Sat, September 7, 4:00 to 5:30pm, Marriott Philadelphia Downtown, 406

Abstract

This study tests how people make judgments about benefits from decisions of the Supreme Court. I test intuitions about "endowment effects" from Prospect Thoery (Kahneman, Knatch, Thaler 1990). Using CES data it explores whether telling experimental participants about case decisions that confer different kinds of benefits influences their valuations of the US Supreme Court compared to participants who are not told about such decisions in line with thinking about "endowments."

The experiment involves a 2x2 design where 2/3 of CES participants are in treatment conditions and 1/3 act as a control without being told of any decision. Participants across treatment conditions will be told about two kinds of decision that each confer benefits. The first confers free speech benefits. The second involves a government constraint decision where the court strikes down the action of one branch (the President) because it impedes on the powers of another (Congress). Generally speaking, it could be that telling people about decisions that confer rights or keep government actors in line should increase assessments of benefits from the Court.

Another thing that could influence assessments is who is granted that right and what actor is being constrained. Therefore, in the Free speech conditions I also plan to manipulate who is granted the right to free speech (those in favor of gun control or those protesting on behalf of the second amendment). In the government constraint condition participants will be told that the Court either strikes down an executive order involving immigration rights that was issued by the former or current president (Trump vs. Biden) because it infringes on congressional law-making authority.

This design should allow us to see from the control condition (1) how different groups in society (like women and non-whites) evaluate potential gains and losses from the court for society and people like themselves. It should also allow us to see (2) if telling individuals about rights vs. government powers decisions raises those assessments of benefits and the relative influence of each.

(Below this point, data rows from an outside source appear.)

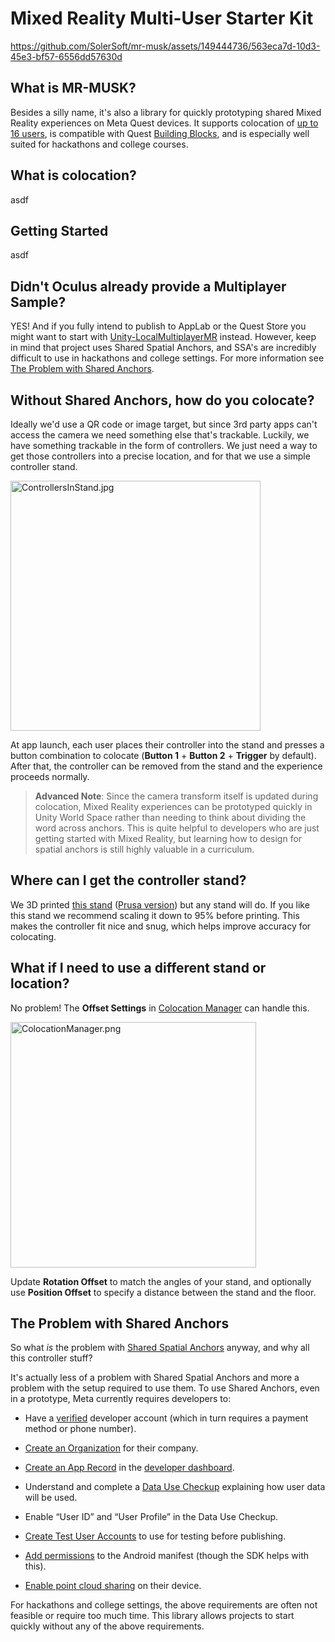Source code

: # Mixed Reality Multi-User Starter Kit

https://github.com/SolerSoft/mr-musk/assets/149444736/563eca7d-10d3-45e3-bf57-6556dd57630d

## What is MR-MUSK?

Besides a silly name, it's also a library for quickly prototyping shared Mixed Reality experiences on Meta Quest devices. It supports colocation of [up to 16 users](https://normcore.io/documentation/essentials/common-questions#how-many-players-can-i-fit-in-a-single-room), is compatible with Quest [Building Blocks](https://developer.oculus.com/documentation/unity/bb-overview/), and is especially well suited for hackathons and college courses.

## What is colocation?

asdf

## Getting Started

asdf

## Didn't Oculus already provide a Multiplayer Sample?

YES! And if you fully intend to publish to AppLab or the Quest Store you might want to start with [Unity-LocalMultiplayerMR](https://github.com/oculus-samples/Unity-LocalMultiplayerMR) instead. However, keep in mind that project uses Shared Spatial Anchors, and SSA's are incredibly difficult to use in hackathons and college settings. For more information see [The Problem with Shared Anchors](#the-problem-with-shared-anchors).

## Without Shared Anchors, how do you colocate?

Ideally we'd use a QR code or image target, but since 3rd party apps can't access the camera we need something else that's trackable. Luckily, we have something trackable in the form of controllers. We just need a way to get those controllers into a precise location, and for that we use a simple controller stand.

<img title="" src="Docs/Images/ControllersInStand.jpg" alt="ControllersInStand.jpg" width="400">

At app launch, each user places their controller into the stand and presses a button combination to colocate (**Button 1** + **Button 2** + **Trigger** by default). After that, the controller can be removed from the stand and the experience proceeds normally.

> **Advanced Note**: Since the camera transform itself is updated during colocation, Mixed Reality experiences can be prototyped quickly in Unity World Space rather than needing to think about dividing the word across anchors. This is quite helpful to developers who are just getting started with Mixed Reality, but learning how to design for spatial anchors is still highly valuable in a curriculum.

## Where can I get the controller stand?

We 3D printed [this stand](https://www.printables.com/model/618477-meta-quest-3-controller-stand) ([Prusa version](https://www.printables.com/model/706332-meta-quest-3-controller-stand)) but any stand will do. If you like this stand we recommend scaling it down to 95% before printing. This makes the controller fit nice and snug, which helps improve accuracy for colocating.

## What if I need to use a different stand or location?

No problem! The **Offset Settings** in [Colocation Manager](Assets/Packages/com.solersoft.mrmusk/Colocation/ColocationManager.cs) can handle this. 

<img src="Docs/Images/ColocationManager.png" title="" alt="ColocationManager.png" width="393">

Update **Rotation Offset** to match the angles of your stand, and optionally use **Position Offset** to specify a distance between the stand and the floor.

## The Problem with Shared Anchors

So what *is* the problem with [Shared Spatial Anchors](https://developer.oculus.com/blog/build-local-multiplayer-experiences-shared-spatial-anchors/) anyway, and why all this controller stuff?

It's actually less of a problem with Shared Spatial Anchors and more a problem with the setup required to use them. To use Shared Anchors, even in a prototype, Meta currently requires developers to:

- Have a [verified](https://developer.oculus.com/policy/developer-verification/) developer account (which in turn requires a payment method or phone number).

- [Create an Organization](https://developer.oculus.com/resources/publish-account-management-intro/) for their company.

- [Create an App Record](https://developer.oculus.com/resources/publish-create-app/) in the [developer dashboard](https://developer.oculus.com/manage).

- Understand and complete a [Data Use Checkup](https://developer.oculus.com/resources/publish-data-use/) explaining how user data will be used.

- Enable “User ID” and “User Profile” in the Data Use Checkup.

- [Create Test User Accounts](https://developer.oculus.com/documentation/unity/unity-shared-spatial-anchors/?intern_source=devblog&intern_content=build-local-multiplayer-experiences-shared-spatial-anchors#create-test-users) to use for testing before publishing.

- [Add permissions](https://developer.oculus.com/documentation/unity/unity-shared-spatial-anchors/?intern_source=devblog&intern_content=build-local-multiplayer-experiences-shared-spatial-anchors#android-manifest) to the Android manifest (though the SDK helps with this).

- [Enable point cloud sharing](https://developer.oculus.com/documentation/unity/unity-shared-spatial-anchors/?intern_source=devblog&intern_content=build-local-multiplayer-experiences-shared-spatial-anchors#ensuring-share-point-cloud-data-is-enabled) on their device.

For hackathons and college settings, the above requirements are often not feasible or require too much time. This library allows projects to start quickly without any of the above requirements.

Finally, by manipulating who is getting the benefit or being restrained (3) we should get some leverage on whether it is conferring the right, in and of itself that is important, or its policy implications.

My hypotheses is that both kinds of case will increase evaluations over the control group. Decisions that confer rights to groups or chief executives favored by respondents should produce the biggest boost, but there may also be a boost for benefit conferring decisions that favor groups and politicians that people don’t like. It is possible that the policy implications of the decision will overshade the fact that the decision confers free speech or keeps government actors in line. Indeed, my earlier research suggests that this could very well be the case (Braman 2021), especially with Presidential figures that elicit strong attitudes.